The first two examples which can be found in the Cones & Cylinders folder on our GitHub, introduce two new geometric forms : the cone and the cylinder. We also apply two different modifiers : Bend and twist. Lets have a look at the first sketch in which we implement a bend modifier to a cone. A cone has a number of facets (sides), height, radius, a number of steps in height and eventually a taper. Geometrically, a cone is basically a cylinder with a vertex at its apex as opposed to a circle. So, playing with the setTaper() method will give some interesting variations on the final form.
Again, the implementation of our modifiers are kept tucked away in our handy little createModifiers() function. The bend modifier which is determined by an angle factor, a ground plane and a bend axis is applied here.The visual result resembles a twist defined along a line on the x-axis. The WB_Line class determines the origin and the destination coordinates of a line along an axis and along which the form is twisted with an angle. To get the shape to bend in another direction, you’ll need to change values in the function ; L = new WB_Line(1, 0, 0, -1, 0, 0); and play with the setAngleFactor to get the desired effect.
With the second example, we use a cylinder as the basic form and apply a twist modifier. Notice that the twist modifier only uses an angle and line axis. There is no ground plane. Bend therefore can create the same visual effect as twist yet has more possibilities for shaping a form. The last sketch in this series implements a simple GUI with ControlP5. Each slider controls a parameter for the cylinder; height, base and top radius, facets and number of steps. You can toggle on and off wireframe and random extrusion, each of which has further controls. The final slider, or rather the first one in the GUI changes the twist angle.

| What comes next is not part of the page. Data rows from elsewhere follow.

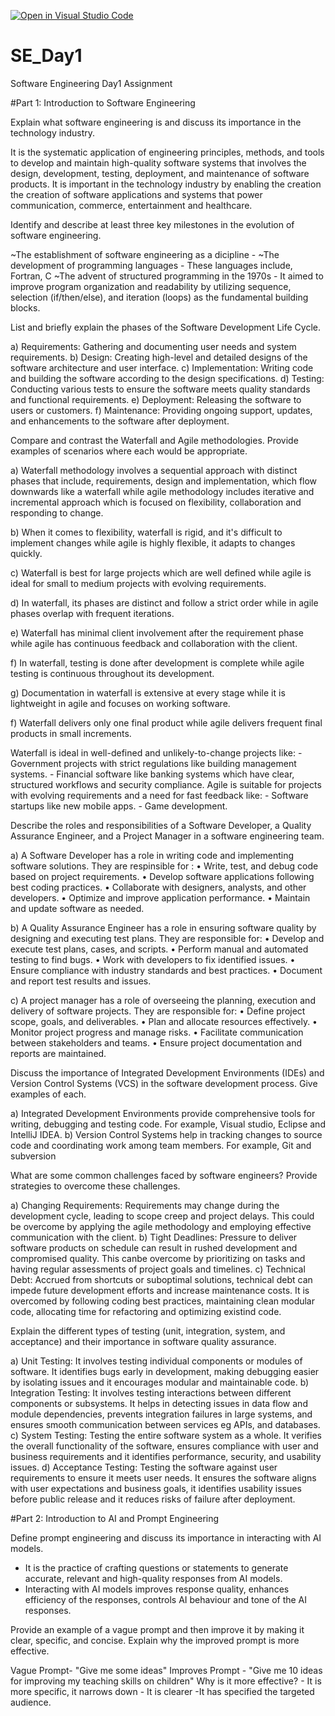 [![Open in Visual Studio Code](https://classroom.github.com/assets/open-in-vscode-2e0aaae1b6195c2367325f4f02e2d04e9abb55f0b24a779b69b11b9e10269abc.svg)](https://classroom.github.com/online_ide?assignment_repo_id=18516424&assignment_repo_type=AssignmentRepo)
# SE_Day1
Software Engineering Day1 Assignment

#Part 1: Introduction to Software Engineering

Explain what software engineering is and discuss its importance in the technology industry.

It is the systematic application of engineering principles, methods, and tools to develop and maintain high-quality software systems that involves the design, development, testing, deployment, and maintenance of software products.
It is important in the technology industry by enabling the creation the creation of software applications and systems that power communication, commerce, entertainment and healthcare.

Identify and describe at least three key milestones in the evolution of software engineering.

~The establishment of software engineering as a dicipline - 
~The development of programming languages - These languages include, Fortran, C
~The advent of structured programming in the 1970s - It aimed to improve program organization and readability by utilizing sequence, selection (if/then/else), and iteration (loops) as the fundamental building blocks.

List and briefly explain the phases of the Software Development Life Cycle.

a) Requirements: Gathering and documenting user needs and system requirements.
b) Design: Creating high-level and detailed designs of the software architecture and user interface.
c) Implementation: Writing code and building the software according to the design specifications.
d) Testing: Conducting various tests to ensure the software meets quality standards and functional requirements.
e) Deployment: Releasing the software to users or customers.
f) Maintenance: Providing ongoing support, updates, and enhancements to the software after deployment.

Compare and contrast the Waterfall and Agile methodologies. Provide examples of scenarios where each would be appropriate.

a) Waterfall methodology involves a sequential approach with distinct phases that include, requirements, design and implementation, which flow downwards like a waterfall while agile methodology includes iterative and incremental approach which is focused on flexibility, collaboration and responding to change.

b) When it comes to flexibility, waterfall is rigid, and it's difficult to implement changes while agile is highly flexible, it adapts to changes quickly.

c) Waterfall is best for large projects which are well defined while agile is ideal for small to medium projects with evolving requirements.

d) In waterfall, its phases are distinct and follow a strict order while in agile phases overlap with frequent iterations.

e) Waterfall has minimal client involvement after the requirement phase while agile has continuous feedback and collaboration with the client.

f) In waterfall, testing is done after development is complete while agile testing is continuous throughout its development.

g) Documentation in waterfall is extensive at every stage while it is lightweight in agile and focuses on working software.

f) Waterfall delivers only one final product while agile delivers frequent final products in small increments.

Waterfall is ideal in well-defined and unlikely-to-change projects like: 
             - Government projects with strict regulations like building management systems.
             - Financial software like banking systems which have clear, structured 
               workflows and security compliance.
Agile is suitable for projects with evolving requirements and a need for fast feedback like:
             - Software startups like new mobile apps.
             - Game development.

Describe the roles and responsibilities of a Software Developer, a Quality Assurance Engineer, and a Project Manager in a software engineering team.

 a) A Software Developer has a role in writing code and implementing software solutions. They are respinsible for :
        •	Write, test, and debug code based on project requirements.
        •	Develop software applications following best coding practices.
        •	Collaborate with designers, analysts, and other developers.
        •	Optimize and improve application performance.
        •	Maintain and update software as needed.

 b) A Quality Assurance Engineer has a role in ensuring software quality by designing and executing test plans. They are responsible for:
        •	Develop and execute test plans, cases, and scripts.
        •	Perform manual and automated testing to find bugs.
        •	Work with developers to fix identified issues.
        •	Ensure compliance with industry standards and best practices.
        •	Document and report test results and issues.

 c) A project manager has a role of overseeing the planning, execution and delivery of software projects. They are responsible for:
        •	Define project scope, goals, and deliverables.
        •	Plan and allocate resources effectively.
        •	Monitor project progress and manage risks.
        •	Facilitate communication between stakeholders and teams.
        •	Ensure project documentation and reports are maintained.


Discuss the importance of Integrated Development Environments (IDEs) and Version Control Systems (VCS) in the software development process. Give examples of each.

a) Integrated Development Environments provide comprehensive tools for writing, debugging and testing code. For example, Visual studio, Eclipse and IntelliJ IDEA.
b) Version Control Systems help in tracking changes to source code and coordinating work among team members. For example, Git and subversion

What are some common challenges faced by software engineers? Provide strategies to overcome these challenges.

a) Changing Requirements: Requirements may change during the development cycle, leading to scope creep and project delays. This could be overcome by applying the agile methodology and employing effective communication with the client.
b) Tight Deadlines: Pressure to deliver software products on schedule can result in rushed development and compromised quality. This canbe overcome by prioritizing on tasks and having regular assessments of project goals and timelines.
c) Technical Debt: Accrued from shortcuts or suboptimal solutions, technical debt can impede future development efforts and increase maintenance costs. It is overcomed by following coding best practices, maintaining clean modular code, allocating time for refactoring and optimizing existind code.


Explain the different types of testing (unit, integration, system, and acceptance) and their importance in software quality assurance.

a) Unit Testing: It involves testing individual components or modules of software. It identifies bugs early in development, making debugging easier by isolating issues and it encourages modular and maintainable code.
b) Integration Testing:  It involves testing interactions between different components or subsystems. It helps in detecting issues in data flow and module dependencies, prevents integration failures in large systems, and ensures smooth communication between services eg APIs, and databases.
c) System Testing: Testing the entire software system as a whole. It verifies the overall functionality of the software, ensures compliance with user and business requirements and it identifies performance, security, and usability issues.
d) Acceptance Testing: Testing the software against user requirements to ensure it meets user needs. It ensures the software aligns with user expectations and business goals, it identifies usability issues before public release and it reduces risks of failure after deployment.

#Part 2: Introduction to AI and Prompt Engineering


Define prompt engineering and discuss its importance in interacting with AI models.
- It is the practice of crafting questions or statements to generate accurate, relevant and high-quality responses from AI models.
- Interacting with AI models improves response quality, enhances efficiency of the responses, controls AI  behaviour and tone of the AI responses.

Provide an example of a vague prompt and then improve it by making it clear, specific, and concise. Explain why the improved prompt is more effective.

Vague Prompt- "Give me some ideas"
Improves Prompt - "Give me 10 ideas for improving my teaching skills on children"
Why is it more effective? 
    - It is more specific, it narrows down
    - It is clearer
    -It has specified the targeted audience.
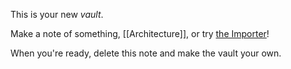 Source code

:This is your new *vault*.

Make a note of something, [[Architecture]], or try [the Importer](https://help.obsidian.md/Plugins/Importer)!

When you're ready, delete this note and make the vault your own. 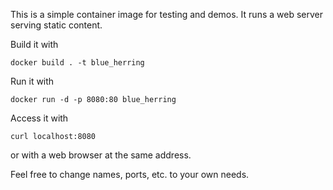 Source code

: This is a simple container image for testing and demos. It runs a web server serving static content.

Build it with

    docker build . -t blue_herring

Run it with

    docker run -d -p 8080:80 blue_herring

Access it with

    curl localhost:8080

or with a web browser at the same address.

Feel free to change names, ports, etc. to your own needs.
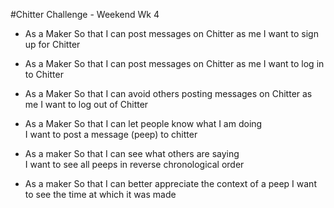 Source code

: #Chitter Challenge - Weekend Wk 4

- As a Maker
So that I can post messages on Chitter as me
I want to sign up for Chitter

- As a Maker
So that I can post messages on Chitter as me
I want to log in to Chitter

- As a Maker
So that I can avoid others posting messages on Chitter as me
I want to log out of Chitter

- As a Maker
So that I can let people know what I am doing  
I want to post a message (peep) to chitter

- As a maker
So that I can see what others are saying  
I want to see all peeps in reverse chronological order

- As a maker
So that I can better appreciate the context of a peep
I want to see the time at which it was made
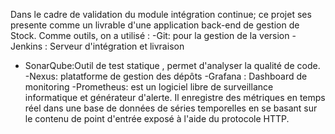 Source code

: Dans le cadre de validation du module intégration continue; 
ce projet ses presente comme un livrable d'une application back-end de gestion de Stock.
Comme outils, on a utilisé :
-Git: pour la gestion de la version 
-Jenkins : Serveur d'intégration et livraison
- SonarQube:Outil de test statique , permet d'analyser la qualité de code.
-Nexus: platatforme de gestion des dépôts 
-Grafana : Dashboard de monitoring 
-Prometheus: est un logiciel libre de surveillance informatique et générateur d'alerte. 
Il enregistre des métriques en temps réel dans une base de données de séries temporelles en se basant sur le contenu de point d'entrée exposé à l'aide du protocole HTTP.
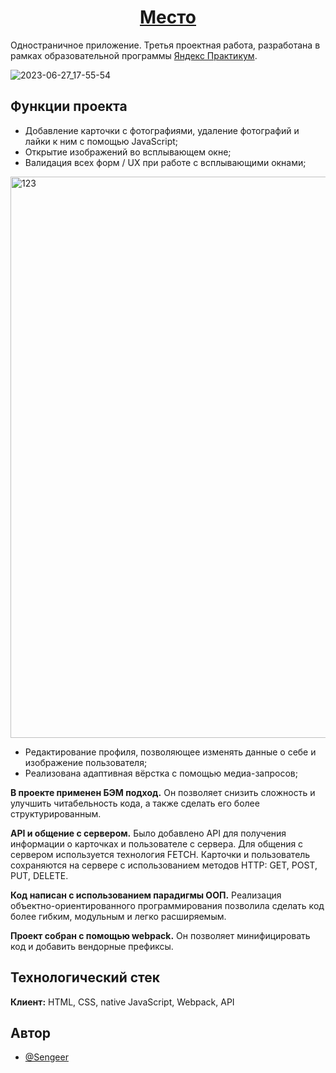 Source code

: <h1 align="center"><a href="https://sengeer.github.io/mesto/" target="_blank">Место</a></h1>

Одностраничное приложение. Третья проектная работа, разработана в рамках образовательной программы [Яндекс Практикум](https://practicum.yandex.ru/).

![2023-06-27_17-55-54](https://github.com/Sengeer/mesto/assets/63221404/0bfb38e3-5c9b-4fb8-8e76-0d2fa101ead6)


## Функции проекта

- Добавление карточки с фотографиями, удаление фотографий и лайки к ним с помощью JavaScript;
- Открытие изображений во всплывающем окне;
- Валидация всех форм / UX при работе с всплывающими окнами;
<img width="898" alt="123" src="https://github.com/Sengeer/mesto/assets/63221404/9ce2511a-5a50-4ccc-9acf-b387057c423a">

- Редактирование профиля, позволяющее изменять данные о себе и изображение пользователя;
- Реализована адаптивная вёрстка с помощью медиа-запросов;

**В проекте применен БЭМ подход.** Он позволяет снизить сложность и улучшить читабельность кода, а также сделать его более структурированным.

**API и общение с сервером.** Было добавлено API для получения информации о карточках и пользователе с сервера. Для общения с сервером используется технология FETCH. Карточки и пользователь сохраняются на сервере с использованием методов HTTP: GET, POST, PUT, DELETE.

**Код написан с использованием парадигмы ООП.** Реализация объектно-ориентированного программирования позволила сделать код более гибким, модульным и легко расширяемым.

**Проект собран с помощью webpack.** Он позволяет минифицировать код и добавить вендорные префиксы.
## Технологический стек

**Клиент:** HTML, CSS, native JavaScript, Webpack, API



## Автор

- [@Sengeer](https://vk.com/sergey.polenov/)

I’ve added an extra folder for miscellaneous sketches on the GitHub. There are a few extra ideas in there that could be taken further, depending on what you are looking to do with Hemesh. I was looking to add colour to the growing garden, so cones and cylinders were a good basic shape to start from and experiment with. However, Hemesh has a vast array of geometrical shapes to play with, not to mention an unimaginable set of classes and methods for doing goodness knows what. Your imagination is your only limit here, albeit the technicalities of the library are really for the expert.